## YOUR GOAL
Work out how many lines in these entries include the string "попросил", and give only that figure.

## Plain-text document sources
= = = = =

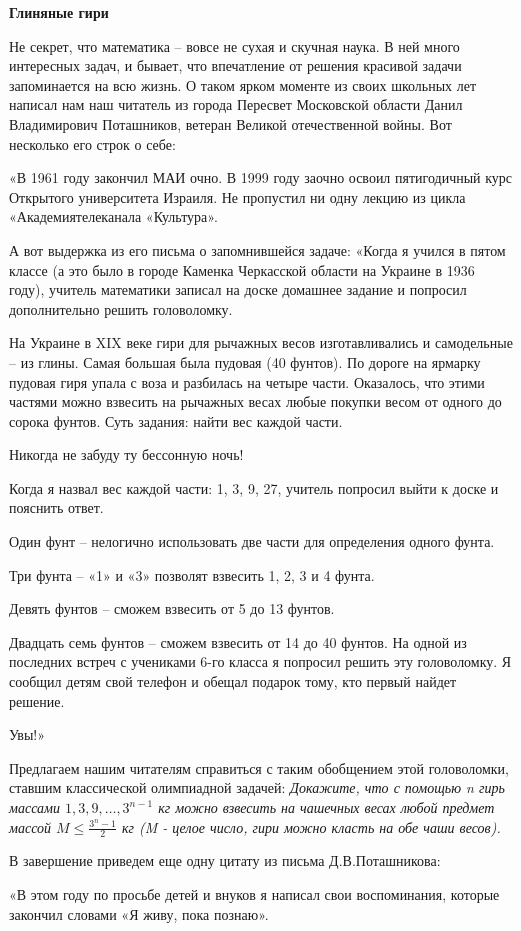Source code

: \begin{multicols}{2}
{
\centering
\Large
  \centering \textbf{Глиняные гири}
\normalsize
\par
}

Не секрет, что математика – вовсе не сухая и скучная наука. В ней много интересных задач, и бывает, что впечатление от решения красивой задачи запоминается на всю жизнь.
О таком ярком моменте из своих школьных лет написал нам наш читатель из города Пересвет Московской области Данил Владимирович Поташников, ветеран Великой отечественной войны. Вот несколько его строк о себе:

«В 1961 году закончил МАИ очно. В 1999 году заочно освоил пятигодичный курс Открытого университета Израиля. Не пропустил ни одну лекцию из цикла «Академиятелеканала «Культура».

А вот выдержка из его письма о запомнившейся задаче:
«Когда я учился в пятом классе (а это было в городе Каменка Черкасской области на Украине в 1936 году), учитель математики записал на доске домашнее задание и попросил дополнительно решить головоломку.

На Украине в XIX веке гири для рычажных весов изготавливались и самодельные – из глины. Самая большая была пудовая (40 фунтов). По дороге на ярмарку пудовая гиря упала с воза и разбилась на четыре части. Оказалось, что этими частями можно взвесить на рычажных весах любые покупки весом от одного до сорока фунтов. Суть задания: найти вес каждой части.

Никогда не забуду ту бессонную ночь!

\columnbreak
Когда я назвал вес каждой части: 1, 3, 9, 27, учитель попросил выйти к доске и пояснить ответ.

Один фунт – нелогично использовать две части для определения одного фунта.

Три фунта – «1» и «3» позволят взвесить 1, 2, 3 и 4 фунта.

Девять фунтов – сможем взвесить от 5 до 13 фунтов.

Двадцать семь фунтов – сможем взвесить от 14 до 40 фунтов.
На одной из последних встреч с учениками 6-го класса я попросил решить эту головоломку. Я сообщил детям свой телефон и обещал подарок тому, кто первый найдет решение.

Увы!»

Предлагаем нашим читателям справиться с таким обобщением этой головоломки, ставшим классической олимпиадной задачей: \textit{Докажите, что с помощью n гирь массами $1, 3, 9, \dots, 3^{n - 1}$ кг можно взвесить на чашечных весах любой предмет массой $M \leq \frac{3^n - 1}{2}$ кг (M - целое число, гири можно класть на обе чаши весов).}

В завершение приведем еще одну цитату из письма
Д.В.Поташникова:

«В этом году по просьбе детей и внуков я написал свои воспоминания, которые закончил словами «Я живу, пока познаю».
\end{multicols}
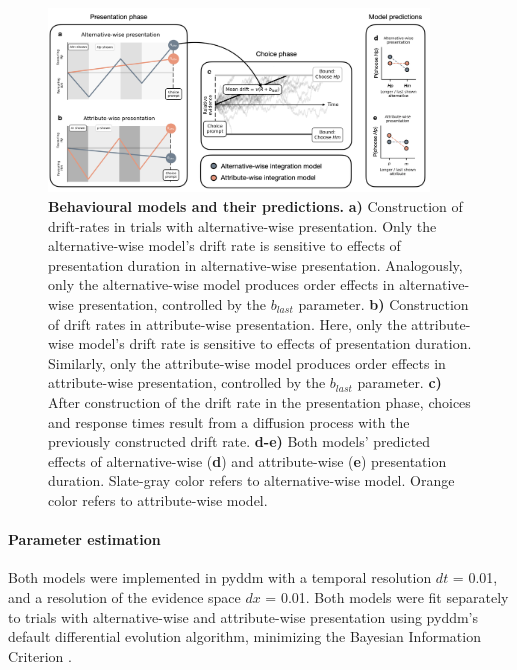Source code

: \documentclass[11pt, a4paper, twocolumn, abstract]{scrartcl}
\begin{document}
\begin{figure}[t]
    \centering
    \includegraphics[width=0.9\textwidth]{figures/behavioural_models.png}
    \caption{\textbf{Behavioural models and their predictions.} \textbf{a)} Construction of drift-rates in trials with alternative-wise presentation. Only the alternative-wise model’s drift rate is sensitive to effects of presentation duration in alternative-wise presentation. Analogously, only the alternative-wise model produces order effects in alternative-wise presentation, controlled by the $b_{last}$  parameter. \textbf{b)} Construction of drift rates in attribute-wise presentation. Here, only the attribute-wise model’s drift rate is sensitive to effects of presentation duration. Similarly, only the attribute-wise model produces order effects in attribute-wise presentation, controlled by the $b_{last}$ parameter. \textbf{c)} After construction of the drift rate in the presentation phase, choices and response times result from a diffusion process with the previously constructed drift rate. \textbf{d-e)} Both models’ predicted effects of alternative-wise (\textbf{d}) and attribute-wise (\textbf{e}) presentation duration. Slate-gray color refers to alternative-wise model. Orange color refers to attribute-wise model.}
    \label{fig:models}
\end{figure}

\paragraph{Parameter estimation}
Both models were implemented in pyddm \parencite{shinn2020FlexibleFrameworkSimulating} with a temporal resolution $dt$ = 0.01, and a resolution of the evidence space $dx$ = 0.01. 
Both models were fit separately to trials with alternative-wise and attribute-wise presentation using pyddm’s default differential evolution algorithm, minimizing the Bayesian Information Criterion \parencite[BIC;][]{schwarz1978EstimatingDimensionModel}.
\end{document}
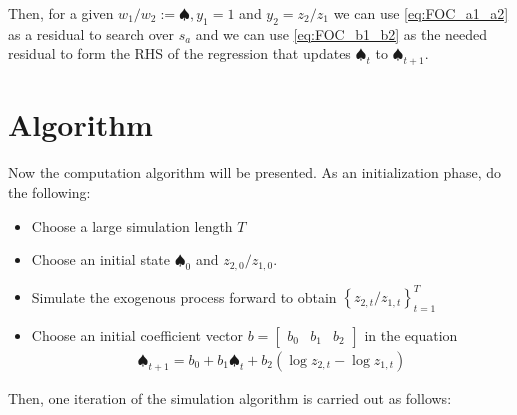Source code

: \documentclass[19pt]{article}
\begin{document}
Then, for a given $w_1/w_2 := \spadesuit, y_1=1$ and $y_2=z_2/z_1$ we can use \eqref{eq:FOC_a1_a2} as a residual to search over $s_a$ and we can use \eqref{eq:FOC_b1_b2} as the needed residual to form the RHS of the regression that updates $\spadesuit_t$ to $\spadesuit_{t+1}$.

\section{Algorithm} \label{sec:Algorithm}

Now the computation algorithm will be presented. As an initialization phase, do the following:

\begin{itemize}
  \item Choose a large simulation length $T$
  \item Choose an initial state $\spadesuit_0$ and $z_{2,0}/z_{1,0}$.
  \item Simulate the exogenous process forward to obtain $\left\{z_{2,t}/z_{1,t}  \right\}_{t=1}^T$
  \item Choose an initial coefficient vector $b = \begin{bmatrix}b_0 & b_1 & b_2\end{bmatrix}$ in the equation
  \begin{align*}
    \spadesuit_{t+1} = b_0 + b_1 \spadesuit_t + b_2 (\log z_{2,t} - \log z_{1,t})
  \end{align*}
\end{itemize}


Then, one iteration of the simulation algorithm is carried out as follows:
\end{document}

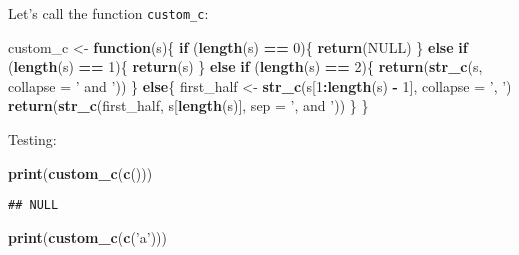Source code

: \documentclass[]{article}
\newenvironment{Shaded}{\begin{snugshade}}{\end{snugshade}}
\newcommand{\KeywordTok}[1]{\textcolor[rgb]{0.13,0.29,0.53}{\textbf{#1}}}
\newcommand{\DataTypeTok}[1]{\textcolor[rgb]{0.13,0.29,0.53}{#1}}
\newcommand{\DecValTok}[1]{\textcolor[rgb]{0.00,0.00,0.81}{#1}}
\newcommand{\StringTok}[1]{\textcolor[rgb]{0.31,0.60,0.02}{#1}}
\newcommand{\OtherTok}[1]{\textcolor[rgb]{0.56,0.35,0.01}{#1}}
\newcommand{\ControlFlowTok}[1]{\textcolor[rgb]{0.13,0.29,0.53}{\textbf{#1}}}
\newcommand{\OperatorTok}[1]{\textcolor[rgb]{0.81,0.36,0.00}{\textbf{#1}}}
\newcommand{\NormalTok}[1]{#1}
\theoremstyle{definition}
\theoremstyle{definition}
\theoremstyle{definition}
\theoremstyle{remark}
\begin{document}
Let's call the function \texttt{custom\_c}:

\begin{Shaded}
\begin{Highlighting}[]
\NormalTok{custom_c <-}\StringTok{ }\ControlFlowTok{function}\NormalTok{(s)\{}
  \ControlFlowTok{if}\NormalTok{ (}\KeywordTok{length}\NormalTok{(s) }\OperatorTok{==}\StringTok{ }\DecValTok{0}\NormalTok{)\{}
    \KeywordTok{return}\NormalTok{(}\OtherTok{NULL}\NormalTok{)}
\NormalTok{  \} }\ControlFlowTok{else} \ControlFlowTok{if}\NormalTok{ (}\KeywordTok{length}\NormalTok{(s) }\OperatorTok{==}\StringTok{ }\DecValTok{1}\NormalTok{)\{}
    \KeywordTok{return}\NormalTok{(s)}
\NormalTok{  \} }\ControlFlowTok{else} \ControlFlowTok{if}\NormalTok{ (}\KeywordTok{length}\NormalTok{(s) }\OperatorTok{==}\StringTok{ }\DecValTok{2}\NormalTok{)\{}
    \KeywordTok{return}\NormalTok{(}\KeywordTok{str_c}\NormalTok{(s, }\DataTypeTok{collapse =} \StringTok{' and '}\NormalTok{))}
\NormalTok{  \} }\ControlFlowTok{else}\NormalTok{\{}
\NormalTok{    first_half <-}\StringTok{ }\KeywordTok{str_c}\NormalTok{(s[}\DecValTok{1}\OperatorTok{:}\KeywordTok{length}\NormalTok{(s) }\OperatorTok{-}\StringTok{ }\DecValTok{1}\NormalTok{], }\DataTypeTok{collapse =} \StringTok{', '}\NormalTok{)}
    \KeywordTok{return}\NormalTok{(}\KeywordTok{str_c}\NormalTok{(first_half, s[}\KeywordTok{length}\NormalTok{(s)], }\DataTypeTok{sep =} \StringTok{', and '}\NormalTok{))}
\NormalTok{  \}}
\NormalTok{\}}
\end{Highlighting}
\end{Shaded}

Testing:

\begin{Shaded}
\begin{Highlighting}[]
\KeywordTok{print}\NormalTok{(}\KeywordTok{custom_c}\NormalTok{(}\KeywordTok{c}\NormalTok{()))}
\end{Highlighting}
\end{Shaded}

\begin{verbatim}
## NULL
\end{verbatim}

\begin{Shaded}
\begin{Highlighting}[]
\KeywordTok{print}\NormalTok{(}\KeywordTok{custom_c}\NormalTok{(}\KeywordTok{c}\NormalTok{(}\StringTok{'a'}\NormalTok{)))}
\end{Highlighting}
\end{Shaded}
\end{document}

= = = = =

## REPLY TO THE TASK
3